The new policy is to remain in effect through 2020.
The Centers for Medicare & Medicaid Services (CMS) has unveiled a new policy allowing issuers to offer temporary premium reductions for beneficiaries with 2020 coverage in individual and small-group markets, officials announced Tuesday.
The “additional flexibility” should allow consumers struggling to pay premiums to retain their coverage and maintain access to care, CMS said.
“Throughout the COVID-19 pandemic, the Trump Administration has taken a whole-of-America approach, including working with our private partners, to ensure that the entire healthcare system is activated in our efforts to protect the American people,” CMS Administrator Seema Verma said in a statement. “Today’s action is just the latest in a series of flexibilities CMS has extended to health insurers to help them support their enrollees during this unprecedented time.”
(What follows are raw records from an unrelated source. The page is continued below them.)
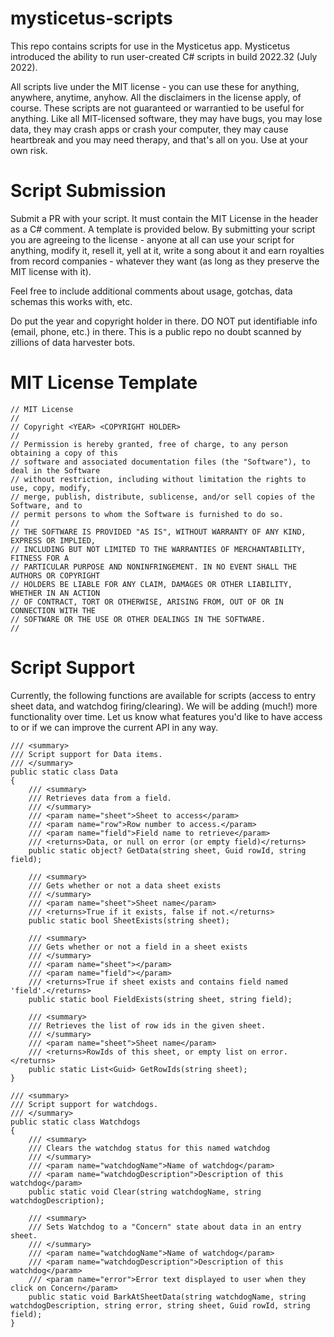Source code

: # mysticetus-scripts

This repo contains scripts for use in the Mysticetus app. Mysticetus introduced the ability to run user-created C# scripts in build 2022.32 (July 2022).

All scripts live under the MIT license - you can use these for anything, anywhere, anytime, anyhow. All the disclaimers in the license apply, of course. These scripts are not guaranteed or warrantied to be useful for anything. Like all MIT-licensed software, they may have bugs, you may lose data, they may crash apps or crash your computer, they may cause heartbreak and you may need therapy, and that's all on you. Use at your own risk.

# Script Submission

Submit a PR with your script. It must contain the MIT License in the header as a C# comment. A template is provided below. By submitting your script you are agreeing to the license - anyone at all can use your script for anything, modify it, resell it, yell at it, write a song about it and earn royalties from record companies - whatever they want (as long as they preserve the MIT license with it).

Feel free to include additional comments about usage, gotchas, data schemas this works with, etc.

Do put the year and copyright holder in there. DO NOT put identifiable info (email, phone, etc.) in there. This is a public repo no doubt scanned by zillions of data harvester bots.

# MIT License Template
    // MIT License
    //
    // Copyright <YEAR> <COPYRIGHT HOLDER>
    //
    // Permission is hereby granted, free of charge, to any person obtaining a copy of this
    // software and associated documentation files (the "Software"), to deal in the Software
    // without restriction, including without limitation the rights to use, copy, modify,
    // merge, publish, distribute, sublicense, and/or sell copies of the Software, and to
    // permit persons to whom the Software is furnished to do so.
    // 
    // THE SOFTWARE IS PROVIDED "AS IS", WITHOUT WARRANTY OF ANY KIND, EXPRESS OR IMPLIED,
    // INCLUDING BUT NOT LIMITED TO THE WARRANTIES OF MERCHANTABILITY, FITNESS FOR A
    // PARTICULAR PURPOSE AND NONINFRINGEMENT. IN NO EVENT SHALL THE AUTHORS OR COPYRIGHT
    // HOLDERS BE LIABLE FOR ANY CLAIM, DAMAGES OR OTHER LIABILITY, WHETHER IN AN ACTION
    // OF CONTRACT, TORT OR OTHERWISE, ARISING FROM, OUT OF OR IN CONNECTION WITH THE
    // SOFTWARE OR THE USE OR OTHER DEALINGS IN THE SOFTWARE.
    //

# Script Support
Currently, the following functions are available for scripts (access to entry sheet data, and watchdog firing/clearing). We will be adding (much!) more functionality over time. Let us know what features you'd like to have access to or if we can improve the current API in any way.

	/// <summary>
	/// Script support for Data items.
	/// </summary>
	public static class Data
	{
		/// <summary>
		/// Retrieves data from a field. 
		/// </summary>
		/// <param name="sheet">Sheet to access</param>
		/// <param name="row">Row number to access.</param>
		/// <param name="field">Field name to retrieve</param>
		/// <returns>Data, or null on error (or empty field)</returns>
		public static object? GetData(string sheet, Guid rowId, string field);

		/// <summary>
		/// Gets whether or not a data sheet exists
		/// </summary>
		/// <param name="sheet">Sheet name</param>
		/// <returns>True if it exists, false if not.</returns>
		public static bool SheetExists(string sheet);

		/// <summary>
		/// Gets whether or not a field in a sheet exists
		/// </summary>
		/// <param name="sheet"></param>
		/// <param name="field"></param>
		/// <returns>True if sheet exists and contains field named 'field'.</returns>
		public static bool FieldExists(string sheet, string field);

		/// <summary>
		/// Retrieves the list of row ids in the given sheet.
		/// </summary>
		/// <param name="sheet">Sheet name</param>
		/// <returns>RowIds of this sheet, or empty list on error.</returns>
		public static List<Guid> GetRowIds(string sheet);
	}

	/// <summary>
	/// Script support for watchdogs.
	/// </summary>
	public static class Watchdogs
	{
		/// <summary>
		/// Clears the watchdog status for this named watchdog
		/// </summary>
		/// <param name="watchdogName">Name of watchdog</param>
		/// <param name="watchdogDescription">Description of this watchdog</param>
		public static void Clear(string watchdogName, string watchdogDescription);

		/// <summary>
		/// Sets Watchdog to a "Concern" state about data in an entry sheet.
		/// </summary>
		/// <param name="watchdogName">Name of watchdog</param>
		/// <param name="watchdogDescription">Description of this watchdog</param>
		/// <param name="error">Error text displayed to user when they click on Concern</param>
		public static void BarkAtSheetData(string watchdogName, string watchdogDescription, string error, string sheet, Guid rowId, string field);
	}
In exercising what it described as “enforcement discretion,” CMS said it would allow issuers, when consistent with state laws, to offer premium reductions for one or more months of 2020 coverage, with the policy to remain in effect through the end of the calendar year. Issuers are generally prohibited under federal requirements from changing premiums for health insurance coverage offered in individual and small-group markets after the start of the benefit year.
“Today’s announcement follows CMS’s adoption of several relaxed enforcement policies providing issuers the flexibility they needed to assist their enrollees impacted by the ongoing public health emergency,” the agency said in a press release. “Under one of the enforcement policies CMS adopted, issuers that offer coverage through HealthCare.gov were permitted to extend premium payment deadlines and delay cancellation for non-payment of premiums. As another example, CMS adopted a non-enforcement policy that permitted issuers to prepay to enrollees a portion or all of the estimated Medical Loss Ratio (MLR) rebate for the 2019 MLR reporting year.”
The COVID-19 pandemic has now reportedly sickened more than 18.5 million people worldwide, killing more than 700,000. The U.S. accounts for approximately a quarter of those figures, despite accounting for only 4 percent of the world’s population.